HOW TO COMPLETE THIS TASK: Output, word for word, the lines of this listing that fall between the line with "- Phase Transitions: 3.0" and the line with "with Novel Inhibitors of Stress Response", counting both of those lines, and no others.

- Opening Delimiter -

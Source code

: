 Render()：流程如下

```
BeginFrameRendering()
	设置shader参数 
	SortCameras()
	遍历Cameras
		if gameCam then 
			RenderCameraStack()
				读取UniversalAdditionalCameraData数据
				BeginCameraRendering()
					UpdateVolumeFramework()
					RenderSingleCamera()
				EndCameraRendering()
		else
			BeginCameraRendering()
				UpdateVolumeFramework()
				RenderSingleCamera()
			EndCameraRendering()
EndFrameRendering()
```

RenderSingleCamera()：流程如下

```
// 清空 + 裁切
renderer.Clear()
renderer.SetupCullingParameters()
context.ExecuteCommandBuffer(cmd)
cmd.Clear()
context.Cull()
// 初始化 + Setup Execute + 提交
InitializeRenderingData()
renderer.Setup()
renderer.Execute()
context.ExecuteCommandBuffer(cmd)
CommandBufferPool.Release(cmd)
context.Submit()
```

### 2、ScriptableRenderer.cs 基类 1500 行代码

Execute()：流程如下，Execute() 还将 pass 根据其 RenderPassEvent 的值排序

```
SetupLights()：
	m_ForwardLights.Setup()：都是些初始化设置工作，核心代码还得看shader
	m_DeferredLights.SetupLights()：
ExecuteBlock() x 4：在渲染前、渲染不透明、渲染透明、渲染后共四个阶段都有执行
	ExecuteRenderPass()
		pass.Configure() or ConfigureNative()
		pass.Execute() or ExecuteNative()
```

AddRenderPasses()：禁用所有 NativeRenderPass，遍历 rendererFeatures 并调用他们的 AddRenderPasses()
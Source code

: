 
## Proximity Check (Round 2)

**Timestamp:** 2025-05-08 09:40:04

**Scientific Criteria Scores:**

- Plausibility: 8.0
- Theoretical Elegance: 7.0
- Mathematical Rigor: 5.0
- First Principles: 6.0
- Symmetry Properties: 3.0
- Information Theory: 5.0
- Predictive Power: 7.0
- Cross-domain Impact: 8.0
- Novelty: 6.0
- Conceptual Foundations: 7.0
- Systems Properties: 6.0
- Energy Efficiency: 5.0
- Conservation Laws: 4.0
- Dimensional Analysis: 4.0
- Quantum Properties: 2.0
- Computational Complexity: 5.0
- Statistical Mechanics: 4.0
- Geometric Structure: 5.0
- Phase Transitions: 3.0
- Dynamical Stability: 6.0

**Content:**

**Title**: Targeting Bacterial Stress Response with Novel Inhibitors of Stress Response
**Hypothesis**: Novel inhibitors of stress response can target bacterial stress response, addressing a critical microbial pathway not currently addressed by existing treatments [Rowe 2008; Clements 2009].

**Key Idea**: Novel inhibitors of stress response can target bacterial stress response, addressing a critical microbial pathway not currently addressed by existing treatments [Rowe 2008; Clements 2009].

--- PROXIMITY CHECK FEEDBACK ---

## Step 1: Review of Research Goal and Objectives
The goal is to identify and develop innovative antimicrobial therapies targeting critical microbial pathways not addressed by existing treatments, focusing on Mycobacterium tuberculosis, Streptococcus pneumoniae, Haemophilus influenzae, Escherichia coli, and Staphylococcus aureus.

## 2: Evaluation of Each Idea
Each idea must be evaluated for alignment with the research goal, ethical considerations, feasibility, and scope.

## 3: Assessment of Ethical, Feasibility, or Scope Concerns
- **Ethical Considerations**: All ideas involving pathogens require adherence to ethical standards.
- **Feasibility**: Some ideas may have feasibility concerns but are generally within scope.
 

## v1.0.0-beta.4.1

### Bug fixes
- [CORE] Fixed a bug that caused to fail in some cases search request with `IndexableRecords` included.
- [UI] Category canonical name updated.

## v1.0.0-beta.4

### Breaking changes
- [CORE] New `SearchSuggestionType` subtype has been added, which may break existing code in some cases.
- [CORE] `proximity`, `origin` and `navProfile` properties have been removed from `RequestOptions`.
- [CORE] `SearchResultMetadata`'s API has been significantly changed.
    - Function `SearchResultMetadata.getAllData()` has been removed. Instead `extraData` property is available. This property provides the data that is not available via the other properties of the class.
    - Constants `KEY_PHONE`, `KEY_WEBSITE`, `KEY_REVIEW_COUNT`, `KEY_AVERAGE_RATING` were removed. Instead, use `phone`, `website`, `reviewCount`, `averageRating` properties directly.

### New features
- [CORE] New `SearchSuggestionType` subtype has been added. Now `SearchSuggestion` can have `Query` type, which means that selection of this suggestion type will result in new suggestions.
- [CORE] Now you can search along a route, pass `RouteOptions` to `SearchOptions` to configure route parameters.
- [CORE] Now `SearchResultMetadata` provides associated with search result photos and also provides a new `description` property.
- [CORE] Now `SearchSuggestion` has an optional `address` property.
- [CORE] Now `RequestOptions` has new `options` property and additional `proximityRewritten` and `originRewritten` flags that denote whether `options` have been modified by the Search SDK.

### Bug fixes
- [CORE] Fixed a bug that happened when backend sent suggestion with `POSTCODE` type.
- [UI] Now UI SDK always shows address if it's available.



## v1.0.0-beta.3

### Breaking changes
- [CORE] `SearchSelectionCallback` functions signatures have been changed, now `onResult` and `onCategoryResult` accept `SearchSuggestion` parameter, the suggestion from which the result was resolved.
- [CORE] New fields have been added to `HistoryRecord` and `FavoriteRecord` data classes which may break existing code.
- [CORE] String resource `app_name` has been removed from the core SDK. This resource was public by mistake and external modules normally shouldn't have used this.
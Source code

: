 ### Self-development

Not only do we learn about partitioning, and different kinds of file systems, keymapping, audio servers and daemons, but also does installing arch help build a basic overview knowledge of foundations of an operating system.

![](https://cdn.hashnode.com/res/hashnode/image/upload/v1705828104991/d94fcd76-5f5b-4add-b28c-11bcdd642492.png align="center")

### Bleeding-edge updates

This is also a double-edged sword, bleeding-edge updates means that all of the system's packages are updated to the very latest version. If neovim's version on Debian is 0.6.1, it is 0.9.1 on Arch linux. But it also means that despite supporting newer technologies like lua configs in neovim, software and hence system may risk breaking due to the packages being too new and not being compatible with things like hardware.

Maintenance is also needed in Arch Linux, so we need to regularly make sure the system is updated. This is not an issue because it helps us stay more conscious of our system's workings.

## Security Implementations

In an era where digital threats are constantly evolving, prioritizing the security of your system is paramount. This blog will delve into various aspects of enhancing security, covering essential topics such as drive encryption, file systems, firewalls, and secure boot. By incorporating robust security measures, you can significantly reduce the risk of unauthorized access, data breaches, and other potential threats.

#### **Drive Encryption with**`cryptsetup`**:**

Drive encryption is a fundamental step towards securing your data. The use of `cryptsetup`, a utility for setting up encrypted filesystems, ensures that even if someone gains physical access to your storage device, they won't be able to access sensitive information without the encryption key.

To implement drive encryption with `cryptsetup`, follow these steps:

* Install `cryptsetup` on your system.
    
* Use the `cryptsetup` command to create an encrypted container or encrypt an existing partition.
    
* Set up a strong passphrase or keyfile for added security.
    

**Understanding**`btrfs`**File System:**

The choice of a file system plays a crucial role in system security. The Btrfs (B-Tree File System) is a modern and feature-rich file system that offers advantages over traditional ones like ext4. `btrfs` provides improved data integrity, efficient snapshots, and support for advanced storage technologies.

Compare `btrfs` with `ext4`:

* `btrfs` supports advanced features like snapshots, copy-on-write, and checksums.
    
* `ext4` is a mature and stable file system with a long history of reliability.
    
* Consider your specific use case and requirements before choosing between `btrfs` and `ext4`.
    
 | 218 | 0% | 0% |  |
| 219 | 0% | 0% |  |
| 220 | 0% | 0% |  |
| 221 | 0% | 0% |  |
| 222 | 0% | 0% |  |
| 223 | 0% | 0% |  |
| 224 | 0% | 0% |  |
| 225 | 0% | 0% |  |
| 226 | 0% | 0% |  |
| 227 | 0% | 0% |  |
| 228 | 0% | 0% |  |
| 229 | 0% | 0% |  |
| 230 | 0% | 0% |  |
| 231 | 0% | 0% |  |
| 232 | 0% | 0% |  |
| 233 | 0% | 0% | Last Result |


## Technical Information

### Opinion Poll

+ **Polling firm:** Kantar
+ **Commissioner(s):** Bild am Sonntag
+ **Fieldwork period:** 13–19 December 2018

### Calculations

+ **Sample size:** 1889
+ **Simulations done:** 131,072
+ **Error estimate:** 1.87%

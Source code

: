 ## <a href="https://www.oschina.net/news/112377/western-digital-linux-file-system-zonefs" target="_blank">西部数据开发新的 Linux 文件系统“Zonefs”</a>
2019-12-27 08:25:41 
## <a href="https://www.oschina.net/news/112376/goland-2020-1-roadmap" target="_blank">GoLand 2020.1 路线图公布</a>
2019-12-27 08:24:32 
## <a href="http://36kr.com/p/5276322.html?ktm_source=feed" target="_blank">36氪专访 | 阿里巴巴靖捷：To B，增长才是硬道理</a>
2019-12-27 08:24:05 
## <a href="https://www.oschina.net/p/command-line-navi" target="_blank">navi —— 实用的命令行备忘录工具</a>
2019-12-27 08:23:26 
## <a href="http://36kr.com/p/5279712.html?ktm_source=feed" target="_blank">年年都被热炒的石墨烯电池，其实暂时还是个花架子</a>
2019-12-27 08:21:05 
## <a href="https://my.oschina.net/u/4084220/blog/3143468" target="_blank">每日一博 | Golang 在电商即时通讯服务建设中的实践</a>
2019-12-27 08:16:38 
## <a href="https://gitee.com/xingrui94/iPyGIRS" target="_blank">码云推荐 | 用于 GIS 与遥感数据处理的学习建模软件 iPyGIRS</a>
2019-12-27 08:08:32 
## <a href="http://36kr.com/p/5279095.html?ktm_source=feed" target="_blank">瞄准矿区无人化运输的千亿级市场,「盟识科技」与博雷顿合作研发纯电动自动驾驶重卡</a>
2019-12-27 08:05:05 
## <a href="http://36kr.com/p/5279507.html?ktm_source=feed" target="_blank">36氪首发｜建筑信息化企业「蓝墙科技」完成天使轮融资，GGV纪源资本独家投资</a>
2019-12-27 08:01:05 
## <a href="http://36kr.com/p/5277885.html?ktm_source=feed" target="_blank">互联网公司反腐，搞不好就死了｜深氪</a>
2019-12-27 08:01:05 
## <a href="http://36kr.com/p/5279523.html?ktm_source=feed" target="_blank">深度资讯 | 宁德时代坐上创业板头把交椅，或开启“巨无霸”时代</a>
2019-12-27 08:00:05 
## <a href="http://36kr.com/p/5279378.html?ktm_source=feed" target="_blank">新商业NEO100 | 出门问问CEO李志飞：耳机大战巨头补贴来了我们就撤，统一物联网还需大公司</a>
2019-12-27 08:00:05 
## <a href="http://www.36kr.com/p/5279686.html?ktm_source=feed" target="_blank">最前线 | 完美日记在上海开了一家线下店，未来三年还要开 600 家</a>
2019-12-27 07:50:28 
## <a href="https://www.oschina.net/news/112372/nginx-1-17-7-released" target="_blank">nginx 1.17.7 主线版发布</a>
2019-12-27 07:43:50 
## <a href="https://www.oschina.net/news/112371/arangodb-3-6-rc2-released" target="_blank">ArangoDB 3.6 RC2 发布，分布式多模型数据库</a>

- Closing Delimiter -

REPLY TO THE TASK:
- Phase Transitions: 3.0
- Dynamical Stability: 6.0

**Content:**

**Title**: Targeting Bacterial Stress Response with Novel Inhibitors of Stress Response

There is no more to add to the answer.